Die Finanzämter versenden bereits die ersten Feststellungsbescheide, die Grundlage für die Berechnung der Grundsteuer B werden. Einzelne Hausbesitzer beklagen dabei eine Ungerechtigkeit: Ihr Grundeigentum werde zu hoch bewertet.

Vereinfacht ausgedrückt werden bei der Ermittlung der zu zahlenden Grundsteuer der Steuermessbetrag und der örtliche Steuerhebesatz miteinander multipliziert. Das Ergebnis daraus ist die an die Kommune zu zahlende Grundsteuer.

Bodenrichtwerte pauschal und damit nicht gerecht?

Der Steuermessbetrag wird derzeit von den Finanzämtern für jedes Grundstück neu festgesetzt.
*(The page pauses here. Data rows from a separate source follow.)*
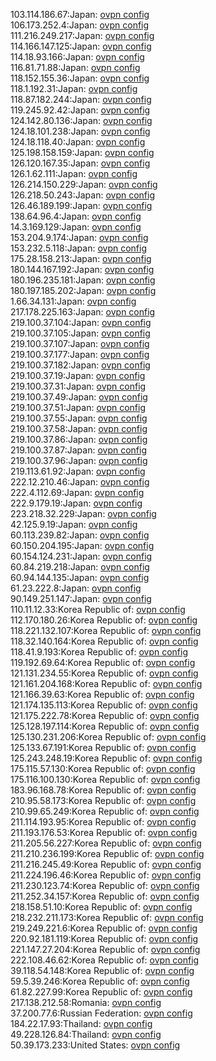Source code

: 103.114.186.67:Japan: [ovpn config](vpn/103_114_186_67.ovpn)  
106.173.252.4:Japan: [ovpn config](vpn/106_173_252_4.ovpn)  
111.216.249.217:Japan: [ovpn config](vpn/111_216_249_217.ovpn)  
114.166.147.125:Japan: [ovpn config](vpn/114_166_147_125.ovpn)  
114.18.93.166:Japan: [ovpn config](vpn/114_18_93_166.ovpn)  
116.81.71.88:Japan: [ovpn config](vpn/116_81_71_88.ovpn)  
118.152.155.36:Japan: [ovpn config](vpn/118_152_155_36.ovpn)  
118.1.192.31:Japan: [ovpn config](vpn/118_1_192_31.ovpn)  
118.87.182.244:Japan: [ovpn config](vpn/118_87_182_244.ovpn)  
119.245.92.42:Japan: [ovpn config](vpn/119_245_92_42.ovpn)  
124.142.80.136:Japan: [ovpn config](vpn/124_142_80_136.ovpn)  
124.18.101.238:Japan: [ovpn config](vpn/124_18_101_238.ovpn)  
124.18.118.40:Japan: [ovpn config](vpn/124_18_118_40.ovpn)  
125.198.158.159:Japan: [ovpn config](vpn/125_198_158_159.ovpn)  
126.120.167.35:Japan: [ovpn config](vpn/126_120_167_35.ovpn)  
126.1.62.111:Japan: [ovpn config](vpn/126_1_62_111.ovpn)  
126.214.150.229:Japan: [ovpn config](vpn/126_214_150_229.ovpn)  
126.218.50.243:Japan: [ovpn config](vpn/126_218_50_243.ovpn)  
126.46.189.199:Japan: [ovpn config](vpn/126_46_189_199.ovpn)  
138.64.96.4:Japan: [ovpn config](vpn/138_64_96_4.ovpn)  
14.3.169.129:Japan: [ovpn config](vpn/14_3_169_129.ovpn)  
153.204.9.174:Japan: [ovpn config](vpn/153_204_9_174.ovpn)  
153.232.5.118:Japan: [ovpn config](vpn/153_232_5_118.ovpn)  
175.28.158.213:Japan: [ovpn config](vpn/175_28_158_213.ovpn)  
180.144.167.192:Japan: [ovpn config](vpn/180_144_167_192.ovpn)  
180.196.235.181:Japan: [ovpn config](vpn/180_196_235_181.ovpn)  
180.197.185.202:Japan: [ovpn config](vpn/180_197_185_202.ovpn)  
1.66.34.131:Japan: [ovpn config](vpn/1_66_34_131.ovpn)  
217.178.225.163:Japan: [ovpn config](vpn/217_178_225_163.ovpn)  
219.100.37.104:Japan: [ovpn config](vpn/219_100_37_104.ovpn)  
219.100.37.105:Japan: [ovpn config](vpn/219_100_37_105.ovpn)  
219.100.37.107:Japan: [ovpn config](vpn/219_100_37_107.ovpn)  
219.100.37.177:Japan: [ovpn config](vpn/219_100_37_177.ovpn)  
219.100.37.182:Japan: [ovpn config](vpn/219_100_37_182.ovpn)  
219.100.37.19:Japan: [ovpn config](vpn/219_100_37_19.ovpn)  
219.100.37.31:Japan: [ovpn config](vpn/219_100_37_31.ovpn)  
219.100.37.49:Japan: [ovpn config](vpn/219_100_37_49.ovpn)  
219.100.37.51:Japan: [ovpn config](vpn/219_100_37_51.ovpn)  
219.100.37.55:Japan: [ovpn config](vpn/219_100_37_55.ovpn)  
219.100.37.58:Japan: [ovpn config](vpn/219_100_37_58.ovpn)  
219.100.37.86:Japan: [ovpn config](vpn/219_100_37_86.ovpn)  
219.100.37.87:Japan: [ovpn config](vpn/219_100_37_87.ovpn)  
219.100.37.96:Japan: [ovpn config](vpn/219_100_37_96.ovpn)  
219.113.61.92:Japan: [ovpn config](vpn/219_113_61_92.ovpn)  
222.12.210.46:Japan: [ovpn config](vpn/222_12_210_46.ovpn)  
222.4.112.69:Japan: [ovpn config](vpn/222_4_112_69.ovpn)  
222.9.179.19:Japan: [ovpn config](vpn/222_9_179_19.ovpn)  
223.218.32.229:Japan: [ovpn config](vpn/223_218_32_229.ovpn)  
42.125.9.19:Japan: [ovpn config](vpn/42_125_9_19.ovpn)  
60.113.239.82:Japan: [ovpn config](vpn/60_113_239_82.ovpn)  
60.150.204.195:Japan: [ovpn config](vpn/60_150_204_195.ovpn)  
60.154.124.231:Japan: [ovpn config](vpn/60_154_124_231.ovpn)  
60.84.219.218:Japan: [ovpn config](vpn/60_84_219_218.ovpn)  
60.94.144.135:Japan: [ovpn config](vpn/60_94_144_135.ovpn)  
61.23.222.8:Japan: [ovpn config](vpn/61_23_222_8.ovpn)  
90.149.251.147:Japan: [ovpn config](vpn/90_149_251_147.ovpn)  
110.11.12.33:Korea Republic of: [ovpn config](vpn/110_11_12_33.ovpn)  
112.170.180.26:Korea Republic of: [ovpn config](vpn/112_170_180_26.ovpn)  
118.221.132.107:Korea Republic of: [ovpn config](vpn/118_221_132_107.ovpn)  
118.32.140.164:Korea Republic of: [ovpn config](vpn/118_32_140_164.ovpn)  
118.41.9.193:Korea Republic of: [ovpn config](vpn/118_41_9_193.ovpn)  
119.192.69.64:Korea Republic of: [ovpn config](vpn/119_192_69_64.ovpn)  
121.131.234.55:Korea Republic of: [ovpn config](vpn/121_131_234_55.ovpn)  
121.161.204.168:Korea Republic of: [ovpn config](vpn/121_161_204_168.ovpn)  
121.166.39.63:Korea Republic of: [ovpn config](vpn/121_166_39_63.ovpn)  
121.174.135.113:Korea Republic of: [ovpn config](vpn/121_174_135_113.ovpn)  
121.175.222.78:Korea Republic of: [ovpn config](vpn/121_175_222_78.ovpn)  
125.128.197.114:Korea Republic of: [ovpn config](vpn/125_128_197_114.ovpn)  
125.130.231.206:Korea Republic of: [ovpn config](vpn/125_130_231_206.ovpn)  
125.133.67.191:Korea Republic of: [ovpn config](vpn/125_133_67_191.ovpn)  
125.243.248.19:Korea Republic of: [ovpn config](vpn/125_243_248_19.ovpn)  
175.115.57.130:Korea Republic of: [ovpn config](vpn/175_115_57_130.ovpn)  
175.116.100.130:Korea Republic of: [ovpn config](vpn/175_116_100_130.ovpn)  
183.96.168.78:Korea Republic of: [ovpn config](vpn/183_96_168_78.ovpn)  
210.95.58.173:Korea Republic of: [ovpn config](vpn/210_95_58_173.ovpn)  
210.99.65.249:Korea Republic of: [ovpn config](vpn/210_99_65_249.ovpn)  
211.114.193.95:Korea Republic of: [ovpn config](vpn/211_114_193_95.ovpn)  
211.193.176.53:Korea Republic of: [ovpn config](vpn/211_193_176_53.ovpn)  
211.205.56.227:Korea Republic of: [ovpn config](vpn/211_205_56_227.ovpn)  
211.210.236.199:Korea Republic of: [ovpn config](vpn/211_210_236_199.ovpn)  
211.216.245.49:Korea Republic of: [ovpn config](vpn/211_216_245_49.ovpn)  
211.224.196.46:Korea Republic of: [ovpn config](vpn/211_224_196_46.ovpn)  
211.230.123.74:Korea Republic of: [ovpn config](vpn/211_230_123_74.ovpn)  
211.252.34.157:Korea Republic of: [ovpn config](vpn/211_252_34_157.ovpn)  
218.158.51.10:Korea Republic of: [ovpn config](vpn/218_158_51_10.ovpn)  
218.232.211.173:Korea Republic of: [ovpn config](vpn/218_232_211_173.ovpn)  
219.249.221.6:Korea Republic of: [ovpn config](vpn/219_249_221_6.ovpn)  
220.92.181.119:Korea Republic of: [ovpn config](vpn/220_92_181_119.ovpn)  
221.147.27.204:Korea Republic of: [ovpn config](vpn/221_147_27_204.ovpn)  
222.108.46.62:Korea Republic of: [ovpn config](vpn/222_108_46_62.ovpn)  
39.118.54.148:Korea Republic of: [ovpn config](vpn/39_118_54_148.ovpn)  
59.5.39.246:Korea Republic of: [ovpn config](vpn/59_5_39_246.ovpn)  
61.82.227.99:Korea Republic of: [ovpn config](vpn/61_82_227_99.ovpn)  
217.138.212.58:Romania: [ovpn config](vpn/217_138_212_58.ovpn)  
37.200.77.6:Russian Federation: [ovpn config](vpn/37_200_77_6.ovpn)  
184.22.17.93:Thailand: [ovpn config](vpn/184_22_17_93.ovpn)  
49.228.126.84:Thailand: [ovpn config](vpn/49_228_126_84.ovpn)  
50.39.173.233:United States: [ovpn config](vpn/50_39_173_233.ovpn)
Der Fröndenberger Bernd Weskamp hat bereits Post vom Finanzamt erhalten und kennt seinen neuen Messwert damit.

Kritik übt der Grundstückseigentümer dabei an der Berechnungsgrundlage des Finanzamtes. Es wird nämlich bei der Bewertung des Grundstücks auch der örtliche Bodenrichtwert zugrunde gelegt.

Die Bodenrichtwertzonen seien aber mitunter derart groß gefasst, dass abwertende Faktoren für einzelne Grundstücke dabei unter den Tisch fielen, zum Beispiel die Lage an einer Bahnlinie oder an einer Hauptverkehrsstraße.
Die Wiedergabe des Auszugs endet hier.